Let's Talk

Turn Your Gravel Pit into a Beautiful Life Garden

Listen to this episode of the Focus with Marlene Podcast:

Get caught up with all episodes in the Developing a New Focus series.


A gravel pit is created when bulldozers and huge earth-scooping machinery remove the earth to extract gravel and other ingredients needed to build roads, make cement, and gather building rocks, etc.

After the earth is removed, what remains is a huge scarred and pitted hole in the ground with unstable and crumbling sides, water seepage from underground springs, stagnant pools of rainwater, discarded pieces of rock, and other unusable mounds of earth.

You’ll almost always find scattered debris, discarded by individuals who consider this a worthless piece of land; a place to throw away pop cans, beer bottles and candy wrappers.

What do you do with old gravel pits that have outlived their use?

Well, one lady who had the skeleton remains of a large gravel pit in her backyard decided she would find a way to turn it into something beautiful.

The Birth of Butchart Gardens

In the late 1800s, Robert Butchart began excavating limestone from a quarry behind the home where he and his wife, Jennie, lived. He used it to manufacture Portland cement in a factory he built at Todd Inlet on Vancouver Island. When all the limestone was extracted, all that remained was a huge, ugly, expansive hole in the ground.

But Jennie was not willing to let it lay there discarded, ugly, and debased. With the help of architects and landscapers, topsoil from neighboring farmland was brought in and a beautiful design created.

Paths were designed, ponds dug, trees and shrubs and hundreds of blooming plants planted. Leftover rocks were strategically placed in new locations, enhancing the gardens.

And so began the stunning reversal of desecrated land that today is known for its spectacular beauty.

What was once an ugly and desolate pit is now a beautiful sunken garden whose paths wind around serene ponds of water where ducks and swans float between lily pads and tree branches gently caress the water’s edge.

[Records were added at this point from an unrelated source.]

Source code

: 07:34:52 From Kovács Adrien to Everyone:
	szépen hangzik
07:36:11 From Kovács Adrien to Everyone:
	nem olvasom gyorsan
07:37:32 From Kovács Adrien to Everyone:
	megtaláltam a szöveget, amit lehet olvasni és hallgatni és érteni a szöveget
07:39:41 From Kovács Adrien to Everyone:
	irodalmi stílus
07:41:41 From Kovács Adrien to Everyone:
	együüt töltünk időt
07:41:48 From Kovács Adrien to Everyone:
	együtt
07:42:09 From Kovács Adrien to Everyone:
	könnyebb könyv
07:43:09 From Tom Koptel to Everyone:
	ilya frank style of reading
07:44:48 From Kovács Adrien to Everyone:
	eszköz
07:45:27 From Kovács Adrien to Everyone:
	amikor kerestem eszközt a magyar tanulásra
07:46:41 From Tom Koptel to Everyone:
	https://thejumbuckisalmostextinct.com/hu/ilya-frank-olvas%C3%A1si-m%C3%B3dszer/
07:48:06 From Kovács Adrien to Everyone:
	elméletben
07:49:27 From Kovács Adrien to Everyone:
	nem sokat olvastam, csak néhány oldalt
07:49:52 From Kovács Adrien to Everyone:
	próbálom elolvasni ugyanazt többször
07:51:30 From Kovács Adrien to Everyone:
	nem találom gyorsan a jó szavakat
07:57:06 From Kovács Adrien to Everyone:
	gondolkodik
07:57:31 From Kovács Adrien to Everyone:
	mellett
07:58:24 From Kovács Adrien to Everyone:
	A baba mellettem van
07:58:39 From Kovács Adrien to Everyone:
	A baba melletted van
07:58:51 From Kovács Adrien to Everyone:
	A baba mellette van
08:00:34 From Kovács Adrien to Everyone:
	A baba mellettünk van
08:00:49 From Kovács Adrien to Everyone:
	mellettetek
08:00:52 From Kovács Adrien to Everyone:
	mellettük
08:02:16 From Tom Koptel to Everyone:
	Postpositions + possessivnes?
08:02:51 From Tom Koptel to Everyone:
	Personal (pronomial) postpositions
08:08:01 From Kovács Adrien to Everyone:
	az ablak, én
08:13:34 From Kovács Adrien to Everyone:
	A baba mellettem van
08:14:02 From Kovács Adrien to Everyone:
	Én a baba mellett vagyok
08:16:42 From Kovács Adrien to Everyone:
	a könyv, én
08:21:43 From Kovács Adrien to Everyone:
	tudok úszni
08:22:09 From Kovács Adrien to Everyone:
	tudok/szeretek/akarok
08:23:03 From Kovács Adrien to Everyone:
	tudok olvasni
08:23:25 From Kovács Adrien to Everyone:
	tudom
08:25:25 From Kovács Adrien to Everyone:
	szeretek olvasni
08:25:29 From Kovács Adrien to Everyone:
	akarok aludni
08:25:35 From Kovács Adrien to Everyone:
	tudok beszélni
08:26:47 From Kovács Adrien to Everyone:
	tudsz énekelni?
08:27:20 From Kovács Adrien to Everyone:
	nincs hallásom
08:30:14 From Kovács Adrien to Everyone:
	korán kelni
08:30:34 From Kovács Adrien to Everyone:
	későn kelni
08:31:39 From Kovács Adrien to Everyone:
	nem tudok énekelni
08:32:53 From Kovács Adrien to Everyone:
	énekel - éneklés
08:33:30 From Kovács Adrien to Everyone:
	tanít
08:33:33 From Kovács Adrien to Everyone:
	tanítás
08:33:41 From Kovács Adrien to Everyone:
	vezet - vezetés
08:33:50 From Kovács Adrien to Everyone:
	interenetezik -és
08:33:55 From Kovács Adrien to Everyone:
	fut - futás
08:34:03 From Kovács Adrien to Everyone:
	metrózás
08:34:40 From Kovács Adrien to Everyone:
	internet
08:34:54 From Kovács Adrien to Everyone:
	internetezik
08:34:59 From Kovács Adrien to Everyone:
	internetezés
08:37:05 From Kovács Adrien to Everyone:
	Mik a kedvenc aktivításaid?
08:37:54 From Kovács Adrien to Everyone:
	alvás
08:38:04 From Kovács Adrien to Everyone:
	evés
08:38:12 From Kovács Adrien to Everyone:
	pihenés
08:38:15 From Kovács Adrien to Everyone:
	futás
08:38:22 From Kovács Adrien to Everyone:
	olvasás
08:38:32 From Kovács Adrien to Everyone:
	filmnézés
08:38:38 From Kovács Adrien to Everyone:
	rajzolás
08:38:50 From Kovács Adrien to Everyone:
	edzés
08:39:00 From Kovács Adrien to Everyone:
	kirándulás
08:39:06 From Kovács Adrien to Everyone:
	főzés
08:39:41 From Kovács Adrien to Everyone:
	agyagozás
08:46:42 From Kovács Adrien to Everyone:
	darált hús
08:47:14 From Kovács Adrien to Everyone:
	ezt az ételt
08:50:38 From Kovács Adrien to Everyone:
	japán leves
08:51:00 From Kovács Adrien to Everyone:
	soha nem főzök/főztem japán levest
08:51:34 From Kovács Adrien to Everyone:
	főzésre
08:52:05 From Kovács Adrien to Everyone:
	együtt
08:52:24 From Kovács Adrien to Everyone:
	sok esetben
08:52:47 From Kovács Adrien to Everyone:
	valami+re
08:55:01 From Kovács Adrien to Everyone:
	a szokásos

Artfully placed flowers, shrubs, and trees draw you into a world of beauty and a panoply of color. At night, thousands of strategically placed lights turn it into a fairyland.

The world-famous Butchart Gardens is visited by thousands of tourists from around the world every year. What was once an uninviting and inhospitable place has now been turned into a showcase. In fact, it is so spectacular that people come to see the exquisite beauty and splendor throughout the year, during every season.

While this is a nice success story, what has it got to do with us?

We can use this same analogy with our lives. Many people feel their lives have been torn up and left violated and sullied.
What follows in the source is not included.